Susan Wilson

After experiencing deafness and ASL for the first time through an 11-year-old boy that played with my sons, I realized that I was deeply interested in learning sign language and being involved with the local Deaf community. I searched for and attended as many local Deaf events as possible just to hang out with Deaf people. Fortunately for me, they were very accepting and patient with such a novice. 


From that point on, I had a series of mentors, both socially and academically, who encouraged me, but the one that meant the most was my dearest friend Susan Wilson. Struck with spinal meningitis as an infant, she grew up hard-of-hearing and attended only oral schools until the age of 15, when she was finally exposed to ASL and the world of deafness. Still accustomed to "speaking," her classmates soon gave her the name sign of "Chatterbox." She completely lost her hearing at the age of 44, which was when I met her.

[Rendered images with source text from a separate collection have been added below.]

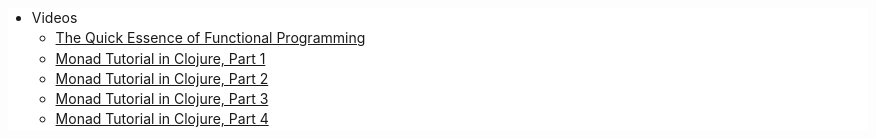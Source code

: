- Videos
    - [The Quick Essence of Functional Programming][11]
    - [Monad Tutorial in Clojure, Part 1][12]
    - [Monad Tutorial in Clojure, Part 2][13]
    - [Monad Tutorial in Clojure, Part 3][14]
    - [Monad Tutorial in Clojure, Part 4][15]


[1]: /posts/2010-12-01-deriving-the-y-combinator-in-7-easy-steps.html
[2]: #references
[3]: http://book.realworldhaskell.org/
[4]: http://book.realworldhaskell.org/read/monads.html#id642960
[5]: http://www.cs.nott.ac.uk/~gmh/book.html
[6]: http://learnyouahaskell.com/
[7]: http://www.ccs.neu.edu/home/dherman/research/tutorials/monads-for-schemers.txt
[8]: http://www.cs.nott.ac.uk/~gmh/bib.html#pearl
[9]: http://www.cs.nott.ac.uk/~gmh/bib.html#monparsing
[10]: http://www.valuedlessons.com/2008/01/monads-in-python-with-nice-syntax.html
[11]: http://channel9.msdn.com/Shows/Going+Deep/C9-Lectures-Dr-Ralf-Lmmel-AFP-The-Quick-Essence-of-Functional-Programming
[12]: http://vimeo.com/20717301
[13]: http://vimeo.com/20798376
[14]: http://vimeo.com/20963938
[15]: http://vimeo.com/21307543
[16]: http://vimeo.com/23125621
[17]: https://gist.github.com/936519
[18]: https://gist.github.com/936695
[19]: http://web.cecs.pdx.edu/~antoy/Courses/TPFLP/lectures/MONADS/Noel/research/monads.html
[20]: http://imasters.com.br/linguagens/javascript/compreendendo-monads-com-javascript/
[21]: http://habrahabr.ru/post/238171/
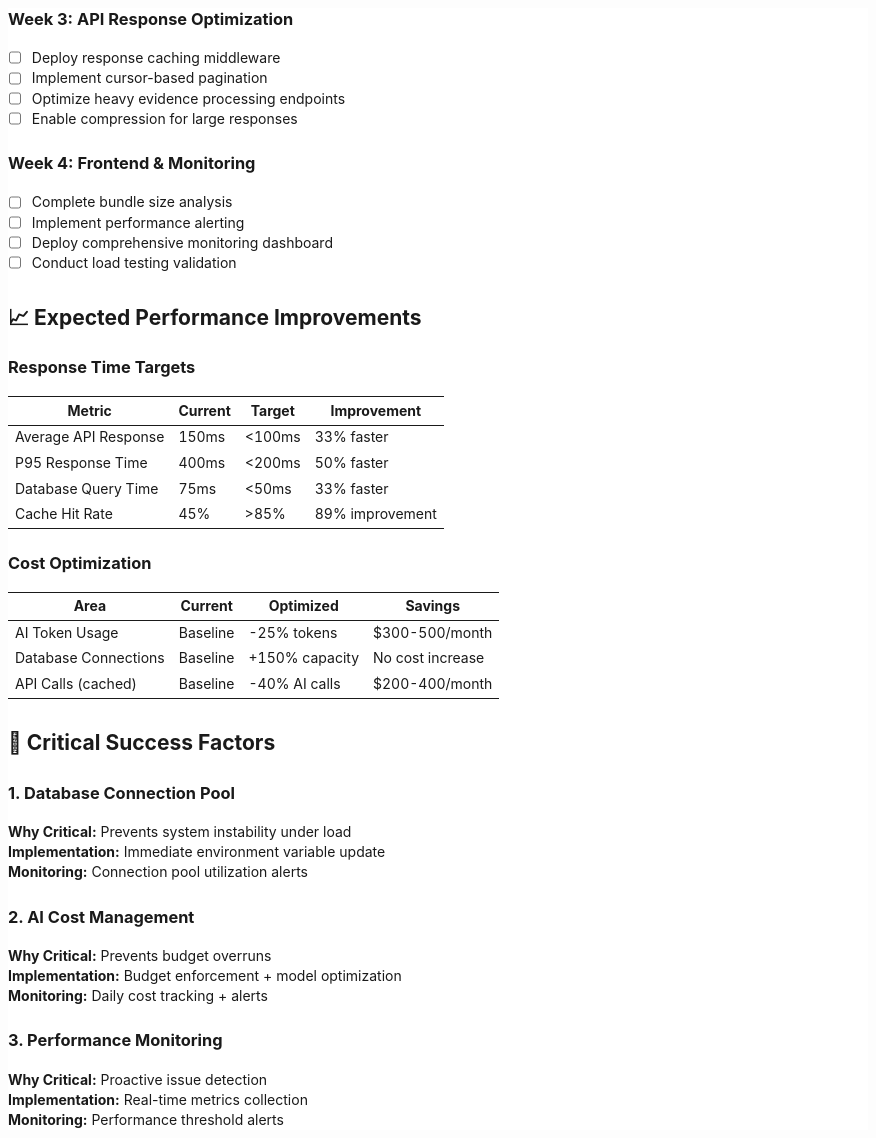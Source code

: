 ### Week 3: API Response Optimization
- [ ] Deploy response caching middleware
- [ ] Implement cursor-based pagination
- [ ] Optimize heavy evidence processing endpoints
- [ ] Enable compression for large responses

### Week 4: Frontend & Monitoring
- [ ] Complete bundle size analysis
- [ ] Implement performance alerting
- [ ] Deploy comprehensive monitoring dashboard
- [ ] Conduct load testing validation

## 📈 **Expected Performance Improvements**

### Response Time Targets
| Metric | Current | Target | Improvement |
|--------|---------|--------|-------------|
| Average API Response | 150ms | <100ms | 33% faster |
| P95 Response Time | 400ms | <200ms | 50% faster |
| Database Query Time | 75ms | <50ms | 33% faster |
| Cache Hit Rate | 45% | >85% | 89% improvement |

### Cost Optimization
| Area | Current | Optimized | Savings |
|------|---------|-----------|---------|
| AI Token Usage | Baseline | -25% tokens | $300-500/month |
| Database Connections | Baseline | +150% capacity | No cost increase |
| API Calls (cached) | Baseline | -40% AI calls | $200-400/month |

## 🚨 **Critical Success Factors**

### 1. Database Connection Pool
**Why Critical:** Prevents system instability under load  
**Implementation:** Immediate environment variable update  
**Monitoring:** Connection pool utilization alerts

### 2. AI Cost Management
**Why Critical:** Prevents budget overruns  
**Implementation:** Budget enforcement + model optimization  
**Monitoring:** Daily cost tracking + alerts

### 3. Performance Monitoring
**Why Critical:** Proactive issue detection  
**Implementation:** Real-time metrics collection  
**Monitoring:** Performance threshold alerts
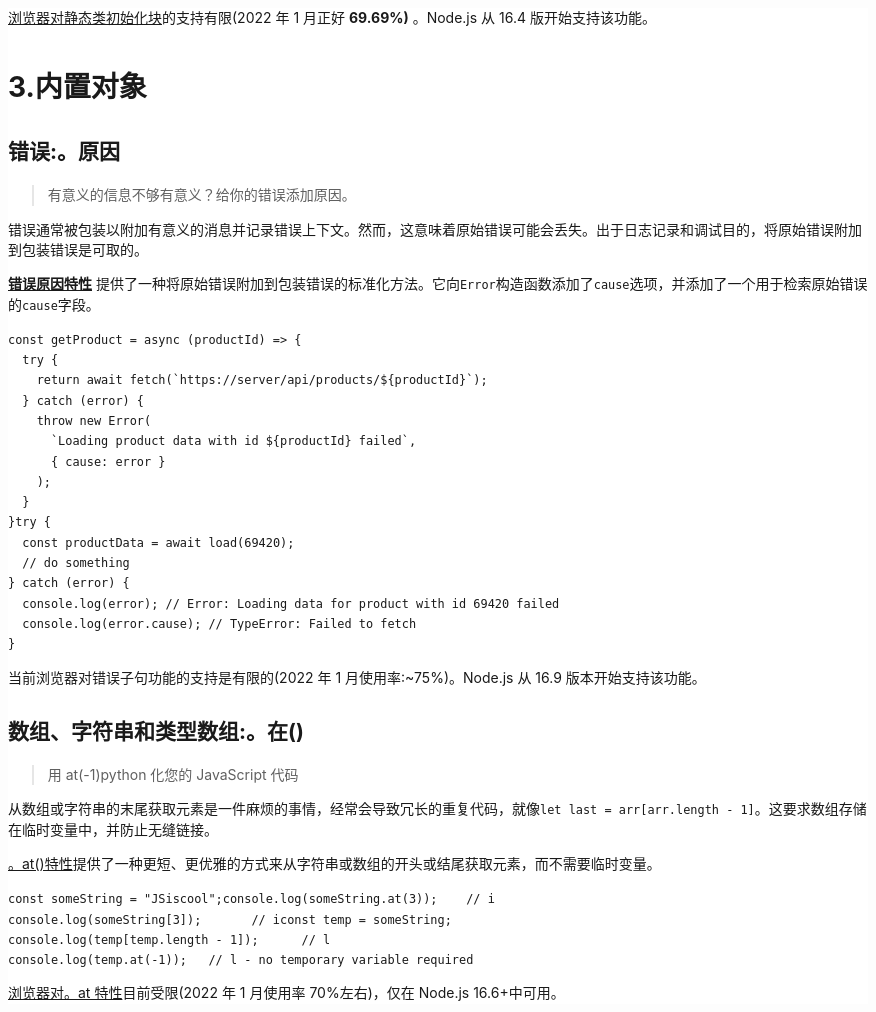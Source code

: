 [浏览器对静态类初始化块](https://caniuse.com/mdn-javascript_classes_static_initialization_blocks)的支持有限(2022 年 1 月正好 **69.69%)** 。Node.js 从 16.4 版开始支持该功能。

# 3.内置对象

## 错误:。原因

> 有意义的信息不够有意义？给你的错误添加原因。

错误通常被包装以附加有意义的消息并记录错误上下文。然而，这意味着原始错误可能会丢失。出于日志记录和调试目的，将原始错误附加到包装错误是可取的。

[**错误原因特性**](https://github.com/tc39/proposal-error-cause) 提供了一种将原始错误附加到包装错误的标准化方法。它向`Error`构造函数添加了`cause`选项，并添加了一个用于检索原始错误的`cause`字段。

```
const getProduct = async (productId) => {
  try {
    return await fetch(`https://server/api/products/${productId}`);
  } catch (error) {
    throw new Error(
      `Loading product data with id ${productId} failed`, 
      { cause: error }
    );
  }
}try {
  const productData = await load(69420);
  // do something
} catch (error) {
  console.log(error); // Error: Loading data for product with id 69420 failed
  console.log(error.cause); // TypeError: Failed to fetch
}
```

当前浏览器对错误子句功能的支持是有限的(2022 年 1 月使用率:~75%)。Node.js 从 16.9 版本开始支持该功能。

## 数组、字符串和类型数组:。在()

> 用 at(-1)python 化您的 JavaScript 代码

从数组或字符串的末尾获取元素是一件麻烦的事情，经常会导致冗长的重复代码，就像`let last = arr[arr.length - 1]`。这要求数组存储在临时变量中，并防止无缝链接。

[。at()特性](https://github.com/tc39/proposal-relative-indexing-method)提供了一种更短、更优雅的方式来从字符串或数组的开头或结尾获取元素，而不需要临时变量。

```
const someString = "JSiscool";console.log(someString.at(3));    // i
console.log(someString[3]);       // iconst temp = someString;
console.log(temp[temp.length - 1]);      // l
console.log(temp.at(-1));   // l - no temporary variable required
```

[浏览器对。at 特性](https://caniuse.com/mdn-javascript_builtins_array_at)目前受限(2022 年 1 月使用率 70%左右)，仅在 Node.js 16.6+中可用。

Because of her experiences and outgoing personality, she was my perfect "bridge" between the Deaf and hearing worlds. For 25 years, she was patient and open to teaching me and taking me to Deaf events that increased my ever-growing hunger to learn and know more.


Because of who she was (cancer took her from us 3 years ago) and what I have become because of her (and other supporters of my growth within the Deaf community), I have been interpreting for more than 25 years and still loving every minute of it. My newest adventure is performance interpreting for a local theatre that wanted to make live entertainment accessible to the Deaf community. 


I hope other aspiring ASL and interpreting students will find a mentor as wonderful as my dear friend Susan Wilson.